The problem we most quickly get into, in the rush and bustle of our contemporary lives, is seeing each of these marriages as, in some way, at odds with the other. From this vantage point we must struggle always to get balance between competing forces – work is at the expense of the other, the other is at the expense of ourselves, attending to the self is at the expense of both work and relationship. And in this way we add to the sum of our suffering, because the only way out is to try to carve out more time for each, or to let one or more submerge beneath the demands of the other.
But there is another way, says Whyte. To separate the three marriages in order to balance them is to destroy the essence of all of them. Instead, we must lift our eyes to a bigger horizon and start to see how each informs the other.

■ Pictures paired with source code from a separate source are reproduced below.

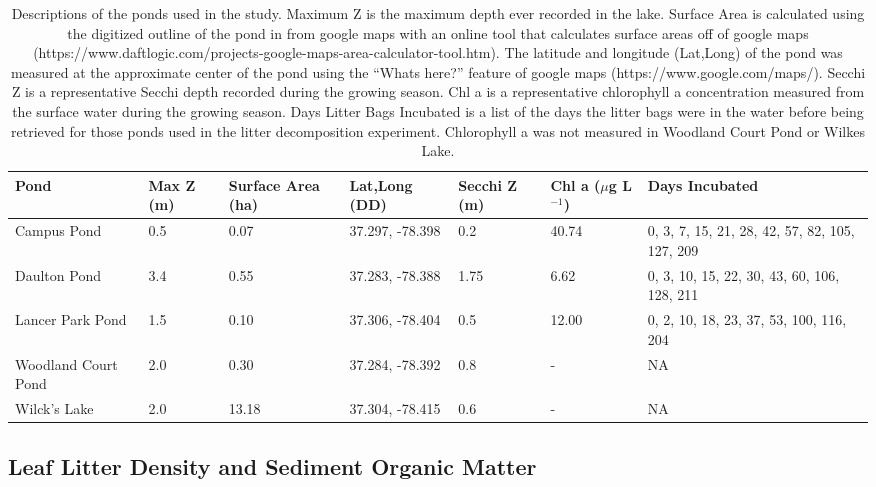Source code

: \documentclass{article}
\begin{document}
\begin{center}
\begin{table}[!h] 
\tiny
\begin{tabular}{l l l l l l l}
Pond &  Max Z (m) & Surface Area (ha) & Lat,Long (DD) & Secchi Z (m) & Chl a ($\mu$g L$^{-1}$) & Days Incubated \\
\hline
Campus Pond & 0.5 & 0.07 & 37.297, -78.398 & 0.2 & 40.74 & 0, 3, 7, 15, 21, 28, 42, 57, 82, 105, 127, 209\\
Daulton Pond & 3.4 & 0.55 & 37.283, -78.388 & 1.75 & 6.62 & 0, 3, 10, 15, 22, 30, 43, 60, 106, 128, 211\\
Lancer Park Pond & 1.5 & 0.10 & 37.306, -78.404 & 0.5 & 12.00 & 0, 2, 10, 18, 23, 37, 53, 100, 116, 204\\
Woodland Court Pond & 2.0 & 0.30 & 37.284, -78.392  & 0.8 & - & NA\\
Wilck's Lake & 2.0 & 13.18 & 37.304, -78.415 & 0.6 & -  & NA\\
\hline
\end{tabular}
\caption{{\label{tab:ponds} Descriptions of the ponds used in the study. Maximum Z is the maximum depth ever recorded in the lake. Surface Area is calculated using the digitized outline of the pond in from google maps with an online tool that calculates surface areas off of google maps (https://www.daftlogic.com/projects-google-maps-area-calculator-tool.htm). The latitude and longitude (Lat,Long) of the pond was measured at the approximate center of the pond using the ``Whats here?'' feature of google maps (https://www.google.com/maps/). Secchi Z is a representative Secchi depth recorded during the growing season. Chl a is a representative chlorophyll a concentration measured from the surface water during the growing season.  Days Litter Bags Incubated is a list of the days the litter bags were in the water before being retrieved for those ponds used in the litter decomposition experiment. Chlorophyll a was not measured in Woodland Court Pond or Wilkes Lake.}}
\end{table}
\end{center}

\subsection{Leaf Litter Density and Sediment Organic Matter}
\end{document}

“I especially want to look at the way that each of these marriages is, at its heart, nonnegotiable…” he says. We have to “start thinking of each marriage conversing with, questioning, or emboldening the other two… We can start to realign our understanding and our efforts away from trading and bartering parts of ourselves as if they were salable commodities and more toward finding a central conversation that can hold all of these three marriages together.”
By refusing to divorce work from relationship from self, Whyte describes a path that dignifies and ennobles all three. Filled with examples from his own life and from the life of artists, poets and novelists, Whyte’s book is beautiful and poetic from start to finish. And it has the power to radically shift the way each of us thinks about, and relates to, the foundational pillars of a human life.